Os 3 Erros Básicos no Estudo dos Informativos do STF e STJ para Concursos

Os Informativos do STF e STJ são extremamente cobrados em concursos atualmente.

Para que você tenha uma ideia, concursos para juiz, promotor, defensor, procurador, OAB e até analista chegam a exigir mais de 16% do conteúdo da prova transcrições de trechos das decisões desses Tribunais.

Por isso, você não pode cometer os seguintes erros básicos ao estudar as decisões judiciais dos Informativos:

# Erro 01: Ler Todas as Decisões dos Informativos.

erro mais comum de quem inicia os estudos dos informativos é querer ler todo o conteúdo dos informativos.

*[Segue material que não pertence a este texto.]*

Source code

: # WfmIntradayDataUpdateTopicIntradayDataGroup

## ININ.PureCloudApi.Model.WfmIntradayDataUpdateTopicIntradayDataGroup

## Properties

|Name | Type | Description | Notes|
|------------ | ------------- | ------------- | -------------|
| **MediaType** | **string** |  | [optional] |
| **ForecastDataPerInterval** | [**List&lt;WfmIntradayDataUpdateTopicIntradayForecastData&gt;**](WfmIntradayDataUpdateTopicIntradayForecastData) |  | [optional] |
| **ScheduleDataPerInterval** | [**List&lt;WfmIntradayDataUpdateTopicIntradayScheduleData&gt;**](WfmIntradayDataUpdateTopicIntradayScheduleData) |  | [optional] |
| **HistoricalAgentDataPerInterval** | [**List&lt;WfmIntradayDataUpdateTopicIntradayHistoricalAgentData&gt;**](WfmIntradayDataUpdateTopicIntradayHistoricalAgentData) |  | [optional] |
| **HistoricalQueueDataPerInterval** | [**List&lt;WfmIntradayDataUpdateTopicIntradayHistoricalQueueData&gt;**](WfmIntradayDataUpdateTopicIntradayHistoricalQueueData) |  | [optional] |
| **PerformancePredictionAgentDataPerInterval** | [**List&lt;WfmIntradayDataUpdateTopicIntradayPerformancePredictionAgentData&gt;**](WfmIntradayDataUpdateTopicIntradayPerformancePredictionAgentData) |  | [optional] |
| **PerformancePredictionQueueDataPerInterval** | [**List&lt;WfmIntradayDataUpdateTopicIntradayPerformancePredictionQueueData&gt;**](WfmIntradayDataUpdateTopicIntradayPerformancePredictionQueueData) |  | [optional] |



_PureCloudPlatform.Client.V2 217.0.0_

Isso não deve ser feito por dois motivos– os concursos só cobram determinados trechos dos informativos; e – existem determinadas decisões que não podem ser cobradas em provas sob pena de ser invalidada por recurso.

Esse último motivo nos leva ao próximo erro:

# Erro 02: Estudar Decisões Não Concluídas.

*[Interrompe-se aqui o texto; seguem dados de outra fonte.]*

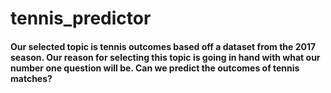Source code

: # tennis_predictor

#### Our selected topic is tennis outcomes based off a dataset from the 2017 season. Our reason for selecting this topic is going in hand with what our number one question will be. Can we predict the outcomes of tennis matches?
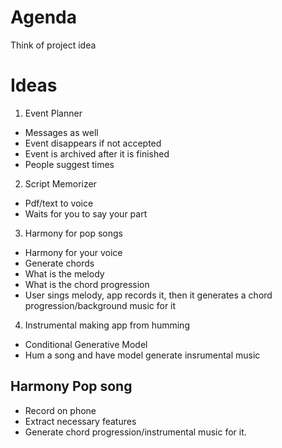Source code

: # Agenda
Think of project idea



# Ideas
1. Event Planner
* Messages as well
* Event disappears if not accepted
* Event is archived after it is finished
* People suggest times


2. Script Memorizer
* Pdf/text to voice
* Waits for you to say your part


3. Harmony for pop songs
* Harmony for your voice
* Generate chords
* What is the melody
* What is the chord progression
* User sings melody, app records it, then it generates a chord progression/background music for it



4. Instrumental making app from humming
* Conditional Generative Model
* Hum a song and have model generate insrumental music


## Harmony Pop song
* Record on phone
* Extract necessary features
* Generate chord progression/instrumental music for it.
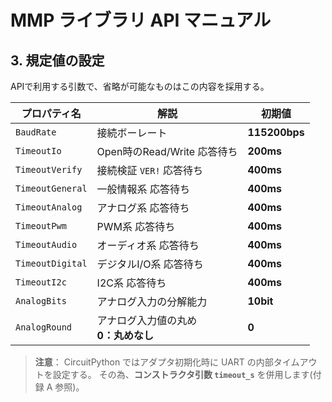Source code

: # MMP ライブラリ API マニュアル
## 3. 規定値の設定
APIで利用する引数で、省略が可能なものはこの内容を採用する。

| プロパティ名   | 解説                       | 初期値 |
|----------------|----------------------------|--------|
|`BaudRate`      |接続ボーレート              |**115200bps**|
|`TimeoutIo`     |Open時のRead/Write 応答待ち |**200ms**|
|`TimeoutVerify` |接続検証 `VER!` 応答待ち    |**400ms**|
|`TimeoutGeneral`|一般情報系 応答待ち         |**400ms**|
|`TimeoutAnalog` |アナログ系 応答待ち         |**400ms**|
|`TimeoutPwm`    |PWM系 応答待ち              |**400ms**|
|`TimeoutAudio`  |オーディオ系 応答待ち       |**400ms**|
|`TimeoutDigital`|デジタルI/O系 応答待ち      |**400ms**|
|`TimeoutI2c`    |I2C系 応答待ち              |**400ms**|
|`AnalogBits`    |アナログ入力の分解能力      |**10bit**|
|`AnalogRound`   |アナログ入力値の丸め<br>**0：丸めなし**|**0**|

> **注意**：
> CircuitPython ではアダプタ初期化時に UART の内部タイムアウトを設定する。
> その為、**コンストラクタ引数 `timeout_s`** を併用します(付録 A 参照)。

Como é muito comum o concurseiro querer ler todo o informativo, ele acaba cometendo o equívoco de estudar decisões não concluídas, quais sejam: decisões iniciadas e com pedido de vista.

Tais conteúdos, como ainda estão em fase de definição nos Tribunais, geralmente não são exigidos em concursos, pois as chances em vencer um recurso contra a questão da prova é grande.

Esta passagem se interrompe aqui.